### WHAT YOU WILL DO
Copy verbatim the block of lines in the entries below whose first line contains "logging in as" and whose last line contains "of a list as". Leave out all other lines.

(Entries taken from a collection)
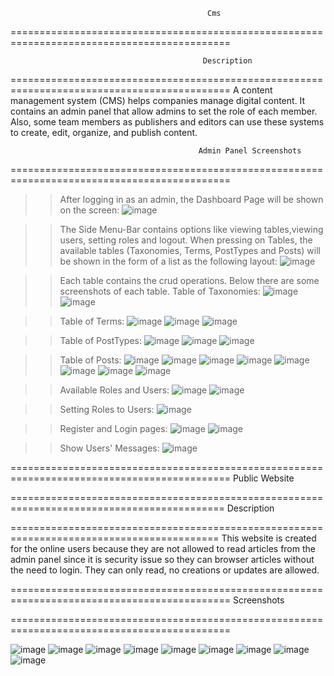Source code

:                                                 Cms
============================================================================================

 
                                               Description
============================================================================================
A content management system (CMS) helps companies manage digital content. It contains an admin panel 
that allow admins to set the role of each member. Also, some team members as publishers and 
editors can use these systems to create, edit, organize, and publish content. 
 
                                              Admin Panel Screenshots
============================================================================================
>>After logging in as an admin, the Dashboard Page will be shown on the screen:
![image](https://user-images.githubusercontent.com/88279980/188479883-6ad0ce6e-f54d-4aa9-9390-47ad46d9aece.png)

>>The Side Menu-Bar contains options like viewing tables,viewing users, setting roles and logout.
>>When pressing on Tables, the available tables (Taxonomies, Terms, PostTypes and Posts) will be shown in the form
of a list as the following layout:
![image](https://user-images.githubusercontent.com/88279980/188481211-f0cb5223-5373-47c6-a0a0-6e2a379b2ad8.png)

>>Each table contains the crud operations. Below there are some screenshots of each table.
>>Table of Taxonomies: 
![image](https://user-images.githubusercontent.com/88279980/188481660-1a9dd975-598c-4a6e-8fcf-c9fdf4ab3230.png)
![image](https://user-images.githubusercontent.com/88279980/188481883-6d3a6e05-bb91-4a13-be54-bb18ee907b17.png)

>>Table of Terms:
![image](https://user-images.githubusercontent.com/88279980/188482266-9325035e-2b0c-4aa6-aafa-49d656b2a95c.png)
![image](https://user-images.githubusercontent.com/88279980/188482381-6e20869c-0484-4f88-b763-129566804022.png)
![image](https://user-images.githubusercontent.com/88279980/188482428-e0d40081-ff12-45c4-8768-83c43f9cf54b.png)

>>Table of PostTypes:
![image](https://user-images.githubusercontent.com/88279980/188482558-59af06dd-6a77-4f9b-8b39-41ec0dcb6b2f.png)
![image](https://user-images.githubusercontent.com/88279980/188482667-384d9a08-a96f-48c9-b86e-3fa4593660d0.png)
![image](https://user-images.githubusercontent.com/88279980/188482718-f78ed55c-ed62-4996-b6d7-14f5f7d17b42.png)

>>Table of Posts:
![image](https://user-images.githubusercontent.com/88279980/191241591-50633d79-b3ae-4e4d-8613-baf2171b674f.png)
![image](https://user-images.githubusercontent.com/88279980/191241685-3bcee779-9e32-40ad-915c-2975dba1229b.png)
![image](https://user-images.githubusercontent.com/88279980/188483990-dc45cb5b-d3aa-4b8e-95ba-9ad58c1ce65f.png)
![image](https://user-images.githubusercontent.com/88279980/191241976-4375e946-36aa-464a-9286-37fdd799a5bf.png)
![image](https://user-images.githubusercontent.com/88279980/188484333-0187bd6b-3fc0-4bff-bf8b-2f697653585c.png)
![image](https://user-images.githubusercontent.com/88279980/188484363-fd1f5a5b-4273-4fd5-9e5a-df6c484951e8.png)
![image](https://user-images.githubusercontent.com/88279980/191242151-b5ccb391-3542-49ef-98c3-1e15aa0caa49.png)
![image](https://user-images.githubusercontent.com/88279980/191242194-397d5728-1f10-4727-b2e8-3a5b6398f214.png)


>>Available Roles and Users:
![image](https://user-images.githubusercontent.com/88279980/188484452-341b4325-447d-4e49-b44d-1c0494d5ded8.png)
![image](https://user-images.githubusercontent.com/88279980/188484510-b29ef24b-ce8e-4729-9044-4658eb1846d6.png)

>>Setting Roles to Users:
![image](https://user-images.githubusercontent.com/88279980/188484629-1ed1a497-313d-4217-aed1-e2d737d7d537.png)

>>Register and Login pages:
![image](https://user-images.githubusercontent.com/88279980/188484863-a0bd337b-6f3e-4cc0-957f-3f390e4c6fee.png)
![image](https://user-images.githubusercontent.com/88279980/188484905-43f22bd8-e247-4125-b7e7-6750a795b505.png)

>>Show Users' Messages:
>>![image](https://user-images.githubusercontent.com/88279980/191498294-4ecc96a0-577b-4bc8-ae4f-8496d5568c12.png)

============================================================================================
                                        Public Website
                                        
===========================================================================================
                                          Description
                                          
==========================================================================================
This website is created for the online users because they are not allowed to read articles from 
the admin panel since it is security issue so they can browser articles without the need to login.
They can only read, no creations or updates are allowed. 

============================================================================================
                                          Screenshots
                                          
============================================================================================

![image](https://user-images.githubusercontent.com/88279980/191243892-bbe008c1-94bb-41c9-910d-a35b07328485.png)
![image](https://user-images.githubusercontent.com/88279980/191243935-222ee791-37a0-465f-b2ae-b2fce43e5d41.png)
![image](https://user-images.githubusercontent.com/88279980/191244027-288d55fd-28fd-483a-a9a8-d7908b80776c.png)
![image](https://user-images.githubusercontent.com/88279980/191244054-81af3d34-67d3-4b64-b430-38134e493d7b.png)
![image](https://user-images.githubusercontent.com/88279980/191244077-2f38fb3d-d1cf-4587-8f17-478ff614f208.png)
![image](https://user-images.githubusercontent.com/88279980/191244178-046da823-4a19-436c-ba9f-eb0b04ad5148.png)
![image](https://user-images.githubusercontent.com/88279980/191244194-a78871d4-0103-41b8-88f9-0ef0da88cf2e.png)
![image](https://user-images.githubusercontent.com/88279980/191244235-32f3104e-5a99-455d-a3de-dad5c505fe8b.png)
![image](https://user-images.githubusercontent.com/88279980/191497932-04e1dd98-3e56-4b8a-9241-5cf04db00ac6.png)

### EXERCISE ANSWER
>>After logging in as an admin, the Dashboard Page will be shown on the screen:
![image](https://user-images.githubusercontent.com/88279980/188479883-6ad0ce6e-f54d-4aa9-9390-47ad46d9aece.png)

>>The Side Menu-Bar contains options like viewing tables,viewing users, setting roles and logout.
>>When pressing on Tables, the available tables (Taxonomies, Terms, PostTypes and Posts) will be shown in the form
of a list as the following layout:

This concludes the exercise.